Given that we already have mandated EEO officers in virtually all firms, including government agencies, this now creates an overlapping responsibility and gets the Fed and all the other agencies deeper into EEO activities that are not central to the institutions' main missions.  In particular, it appears that despite the separation of the new Bureau of Consumer Financial Protection from the Federal Reserve Board, one reading of the bill's provision makes the Office of Minority and Women Inclusion responsible for the Bureau as well as the Board of Governors, thereby blurring further the interdependence between the two agencies.

2. Conflict Minerals:
 
This section provides a sense of Congress that certain trade in minerals mined in the civil war conflict areas of the Democratic Republic of the Congo is helping to finance the conflict, which involves sexual and gender-based violence.  The provision requires, among other things, the SEC to collect information from all institutions registered with it on the source of such minerals and the efforts taken to ensure that minerals obtained from the DRC did not originate from conflict areas, and to identify products produced that might or might not be certified as not utilizing minerals that originated in conflict areas.  In addition the section requires the State Department to create publicly available maps showing the relationship between mineral production, the location of armed groups, and a plan to promote peace in that country.

Where this section came from is anybody's guess, but we can be sure it was the price for some supporter's vote to approve the bill. 

3. Reporting Requirements Regarding Coal or Other Mine Safety:

This section requires firms in the mining business registered with the SEC to file reports of mine safety violations to the Commission.  The section details the kinds of information that is to be collected and stipulates that violations of reporting requirements will be considered an SEC violation.  This provision seems to interject the SEC into mine-safety oversight.

4. Disclosure of payments by resource extraction issuers:

In addition to the Conflict Minerals section, the SEC is also required to collect data on all payments by resource extractors and create an annual report of all payments to the US government and to foreign governments for development of oil, natural gas, or minerals, and to disclose those payments publicly.

5. Study by the Comptroller General of the effectiveness, independence, and expertise of presidentially appointed inspectors general and inspectors general of designated federal entities.
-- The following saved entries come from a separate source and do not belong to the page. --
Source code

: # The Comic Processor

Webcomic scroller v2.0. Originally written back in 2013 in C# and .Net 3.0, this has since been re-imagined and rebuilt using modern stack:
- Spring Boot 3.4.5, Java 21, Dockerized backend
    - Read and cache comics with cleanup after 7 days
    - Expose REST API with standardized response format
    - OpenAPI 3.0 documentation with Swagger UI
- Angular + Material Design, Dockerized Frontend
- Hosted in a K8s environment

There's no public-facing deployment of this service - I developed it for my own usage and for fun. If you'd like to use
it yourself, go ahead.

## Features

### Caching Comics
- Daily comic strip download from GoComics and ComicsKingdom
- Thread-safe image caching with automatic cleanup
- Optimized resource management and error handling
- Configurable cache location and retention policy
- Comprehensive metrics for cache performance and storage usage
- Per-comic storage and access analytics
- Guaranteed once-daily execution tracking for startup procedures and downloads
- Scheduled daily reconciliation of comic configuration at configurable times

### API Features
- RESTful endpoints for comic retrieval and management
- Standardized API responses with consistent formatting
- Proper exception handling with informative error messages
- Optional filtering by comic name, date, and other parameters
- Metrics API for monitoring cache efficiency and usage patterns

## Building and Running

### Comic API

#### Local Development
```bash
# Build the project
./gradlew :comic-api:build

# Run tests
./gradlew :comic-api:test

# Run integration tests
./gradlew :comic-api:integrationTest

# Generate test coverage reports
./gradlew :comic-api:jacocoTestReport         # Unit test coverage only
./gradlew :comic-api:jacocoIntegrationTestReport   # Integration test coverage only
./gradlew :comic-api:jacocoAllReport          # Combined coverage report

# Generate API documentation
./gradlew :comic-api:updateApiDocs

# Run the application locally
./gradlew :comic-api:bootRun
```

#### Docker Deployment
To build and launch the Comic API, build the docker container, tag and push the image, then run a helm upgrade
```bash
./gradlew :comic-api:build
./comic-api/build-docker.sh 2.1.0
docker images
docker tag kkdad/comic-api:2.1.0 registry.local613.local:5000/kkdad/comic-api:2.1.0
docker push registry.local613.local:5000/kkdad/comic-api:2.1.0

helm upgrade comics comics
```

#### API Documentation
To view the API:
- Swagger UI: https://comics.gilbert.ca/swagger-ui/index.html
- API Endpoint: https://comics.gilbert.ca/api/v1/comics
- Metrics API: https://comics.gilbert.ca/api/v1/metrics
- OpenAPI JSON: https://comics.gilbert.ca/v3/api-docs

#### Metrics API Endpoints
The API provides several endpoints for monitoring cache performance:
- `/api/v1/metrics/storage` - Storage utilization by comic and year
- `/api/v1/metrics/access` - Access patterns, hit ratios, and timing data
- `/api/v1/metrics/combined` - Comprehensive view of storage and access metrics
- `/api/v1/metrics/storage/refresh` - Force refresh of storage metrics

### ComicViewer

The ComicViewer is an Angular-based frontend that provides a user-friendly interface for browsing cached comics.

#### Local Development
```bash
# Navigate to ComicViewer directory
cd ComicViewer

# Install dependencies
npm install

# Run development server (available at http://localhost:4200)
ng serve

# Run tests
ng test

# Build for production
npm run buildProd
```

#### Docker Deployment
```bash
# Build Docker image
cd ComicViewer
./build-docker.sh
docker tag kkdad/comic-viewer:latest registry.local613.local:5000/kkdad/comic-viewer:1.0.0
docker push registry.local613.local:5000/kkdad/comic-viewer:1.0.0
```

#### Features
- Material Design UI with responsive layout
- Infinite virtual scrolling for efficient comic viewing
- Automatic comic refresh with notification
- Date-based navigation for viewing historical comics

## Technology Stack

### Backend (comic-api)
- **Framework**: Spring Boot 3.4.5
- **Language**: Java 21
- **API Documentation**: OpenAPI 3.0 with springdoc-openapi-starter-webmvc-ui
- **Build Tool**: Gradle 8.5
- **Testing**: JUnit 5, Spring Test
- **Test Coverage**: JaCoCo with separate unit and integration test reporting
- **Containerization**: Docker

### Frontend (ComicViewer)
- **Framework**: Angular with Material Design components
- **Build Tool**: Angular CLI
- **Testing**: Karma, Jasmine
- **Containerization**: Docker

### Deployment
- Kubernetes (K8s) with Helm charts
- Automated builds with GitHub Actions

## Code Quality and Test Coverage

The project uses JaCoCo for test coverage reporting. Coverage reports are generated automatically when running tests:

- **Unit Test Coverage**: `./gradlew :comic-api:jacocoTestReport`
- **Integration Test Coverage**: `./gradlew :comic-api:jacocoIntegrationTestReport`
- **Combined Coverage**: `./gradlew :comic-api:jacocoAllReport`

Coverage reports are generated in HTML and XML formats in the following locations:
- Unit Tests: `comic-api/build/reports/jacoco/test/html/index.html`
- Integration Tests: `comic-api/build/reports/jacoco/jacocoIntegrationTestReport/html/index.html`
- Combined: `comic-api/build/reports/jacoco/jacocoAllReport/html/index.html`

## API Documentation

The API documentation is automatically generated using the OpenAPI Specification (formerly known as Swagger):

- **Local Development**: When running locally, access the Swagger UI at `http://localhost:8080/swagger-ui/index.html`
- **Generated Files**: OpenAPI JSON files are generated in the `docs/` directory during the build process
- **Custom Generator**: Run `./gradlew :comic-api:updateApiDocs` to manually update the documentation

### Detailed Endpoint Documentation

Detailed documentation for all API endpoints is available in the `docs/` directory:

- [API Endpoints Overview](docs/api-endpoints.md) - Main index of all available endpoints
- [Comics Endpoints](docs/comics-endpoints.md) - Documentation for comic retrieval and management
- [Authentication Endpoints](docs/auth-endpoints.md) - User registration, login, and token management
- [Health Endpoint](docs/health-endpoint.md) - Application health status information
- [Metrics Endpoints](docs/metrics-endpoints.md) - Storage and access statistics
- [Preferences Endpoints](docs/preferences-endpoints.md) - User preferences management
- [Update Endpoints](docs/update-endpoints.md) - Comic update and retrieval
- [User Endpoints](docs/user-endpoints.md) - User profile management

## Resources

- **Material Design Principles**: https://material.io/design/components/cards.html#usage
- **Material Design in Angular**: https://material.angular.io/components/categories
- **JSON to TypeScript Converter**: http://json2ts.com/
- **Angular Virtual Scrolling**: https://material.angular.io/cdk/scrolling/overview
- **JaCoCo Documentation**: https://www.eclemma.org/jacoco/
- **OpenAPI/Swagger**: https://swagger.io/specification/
These are but a few examples of the kinds of add-ons that have crept into the financial regulatory reform legislation.  Not only are these provisions unrelated to any of the problems exposed during the financial crisis, in many cases they expand agency activities, increase the size of the organizations charged with implementing and enforcing these new initiatives, and risk diverting agency attention from their primary missions.  When agencies are charged with multiple goals and objectives, they usually have to make tradeoffs among what may be competing and even potentially conflicting goals.  For the House and Senate leaders to permit members to tack on requirements that simply pursue their own personal or political agendas and are unrelated to the main problems at hand, shows how desperate the leaders are to achieve a bill, regardless of substance or cost.